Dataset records

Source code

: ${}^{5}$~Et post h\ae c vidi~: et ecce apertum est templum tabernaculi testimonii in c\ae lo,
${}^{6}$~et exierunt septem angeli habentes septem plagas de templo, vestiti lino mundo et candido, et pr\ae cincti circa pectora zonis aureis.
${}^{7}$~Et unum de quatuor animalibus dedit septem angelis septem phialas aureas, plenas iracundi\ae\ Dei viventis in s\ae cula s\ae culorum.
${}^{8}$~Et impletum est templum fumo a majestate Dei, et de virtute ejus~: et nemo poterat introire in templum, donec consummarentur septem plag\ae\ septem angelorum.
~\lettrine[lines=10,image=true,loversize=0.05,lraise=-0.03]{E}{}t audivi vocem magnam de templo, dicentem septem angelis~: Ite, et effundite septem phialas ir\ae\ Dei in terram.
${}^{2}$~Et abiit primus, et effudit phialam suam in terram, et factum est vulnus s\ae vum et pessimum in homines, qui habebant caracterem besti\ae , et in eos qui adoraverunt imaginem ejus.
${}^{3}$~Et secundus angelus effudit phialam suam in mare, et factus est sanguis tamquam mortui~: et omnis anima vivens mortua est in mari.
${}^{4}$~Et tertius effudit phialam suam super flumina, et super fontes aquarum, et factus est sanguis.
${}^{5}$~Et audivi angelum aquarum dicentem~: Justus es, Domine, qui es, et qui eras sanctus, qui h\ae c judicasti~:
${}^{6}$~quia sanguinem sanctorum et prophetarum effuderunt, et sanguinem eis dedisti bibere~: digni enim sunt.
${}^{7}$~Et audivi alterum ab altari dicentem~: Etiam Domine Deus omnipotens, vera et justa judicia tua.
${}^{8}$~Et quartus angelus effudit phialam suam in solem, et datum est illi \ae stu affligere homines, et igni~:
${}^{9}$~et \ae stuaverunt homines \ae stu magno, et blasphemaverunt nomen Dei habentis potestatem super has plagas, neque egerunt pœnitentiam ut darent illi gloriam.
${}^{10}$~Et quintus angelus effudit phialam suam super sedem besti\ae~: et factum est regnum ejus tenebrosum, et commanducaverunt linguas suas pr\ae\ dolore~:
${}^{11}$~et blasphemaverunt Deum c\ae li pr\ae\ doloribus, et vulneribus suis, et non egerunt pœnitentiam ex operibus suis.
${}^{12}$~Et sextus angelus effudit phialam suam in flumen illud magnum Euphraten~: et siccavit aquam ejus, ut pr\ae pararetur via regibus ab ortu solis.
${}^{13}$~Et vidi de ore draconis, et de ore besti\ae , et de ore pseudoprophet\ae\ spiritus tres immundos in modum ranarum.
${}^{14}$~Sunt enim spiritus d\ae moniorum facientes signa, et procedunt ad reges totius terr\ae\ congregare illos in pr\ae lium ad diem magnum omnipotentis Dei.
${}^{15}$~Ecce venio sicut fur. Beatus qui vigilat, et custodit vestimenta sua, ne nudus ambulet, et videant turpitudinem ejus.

- **AIM OF THE EXERCISE**: What is needed is a word-for-word copy of all the records above.

- **WRITTEN SOLUTION**:
Source code

: ${}^{5}$~Et post h\ae c vidi~: et ecce apertum est templum tabernaculi testimonii in c\ae lo,
${}^{6}$~et exierunt septem angeli habentes septem plagas de templo, vestiti lino mundo et candido, et pr\ae cincti circa pectora zonis aureis.
${}^{7}$~Et unum de quatuor animalibus dedit septem angelis septem phialas aureas, plenas iracundi\ae\ Dei viventis in s\ae cula s\ae culorum.
${}^{8}$~Et impletum est templum fumo a majestate Dei, et de virtute ejus~: et nemo poterat introire in templum, donec consummarentur septem plag\ae\ septem angelorum.
~\lettrine[lines=10,image=true,loversize=0.05,lraise=-0.03]{E}{}t audivi vocem magnam de templo, dicentem septem angelis~: Ite, et effundite septem phialas ir\ae\ Dei in terram.
${}^{2}$~Et abiit primus, et effudit phialam suam in terram, et factum est vulnus s\ae vum et pessimum in homines, qui habebant caracterem besti\ae , et in eos qui adoraverunt imaginem ejus.
${}^{3}$~Et secundus angelus effudit phialam suam in mare, et factus est sanguis tamquam mortui~: et omnis anima vivens mortua est in mari.
${}^{4}$~Et tertius effudit phialam suam super flumina, et super fontes aquarum, et factus est sanguis.
${}^{5}$~Et audivi angelum aquarum dicentem~: Justus es, Domine, qui es, et qui eras sanctus, qui h\ae c judicasti~:
${}^{6}$~quia sanguinem sanctorum et prophetarum effuderunt, et sanguinem eis dedisti bibere~: digni enim sunt.
${}^{7}$~Et audivi alterum ab altari dicentem~: Etiam Domine Deus omnipotens, vera et justa judicia tua.
${}^{8}$~Et quartus angelus effudit phialam suam in solem, et datum est illi \ae stu affligere homines, et igni~:
${}^{9}$~et \ae stuaverunt homines \ae stu magno, et blasphemaverunt nomen Dei habentis potestatem super has plagas, neque egerunt pœnitentiam ut darent illi gloriam.
${}^{10}$~Et quintus angelus effudit phialam suam super sedem besti\ae~: et factum est regnum ejus tenebrosum, et commanducaverunt linguas suas pr\ae\ dolore~:
${}^{11}$~et blasphemaverunt Deum c\ae li pr\ae\ doloribus, et vulneribus suis, et non egerunt pœnitentiam ex operibus suis.
${}^{12}$~Et sextus angelus effudit phialam suam in flumen illud magnum Euphraten~: et siccavit aquam ejus, ut pr\ae pararetur via regibus ab ortu solis.
${}^{13}$~Et vidi de ore draconis, et de ore besti\ae , et de ore pseudoprophet\ae\ spiritus tres immundos in modum ranarum.
${}^{14}$~Sunt enim spiritus d\ae moniorum facientes signa, et procedunt ad reges totius terr\ae\ congregare illos in pr\ae lium ad diem magnum omnipotentis Dei.
${}^{15}$~Ecce venio sicut fur. Beatus qui vigilat, et custodit vestimenta sua, ne nudus ambulet, et videant turpitudinem ejus.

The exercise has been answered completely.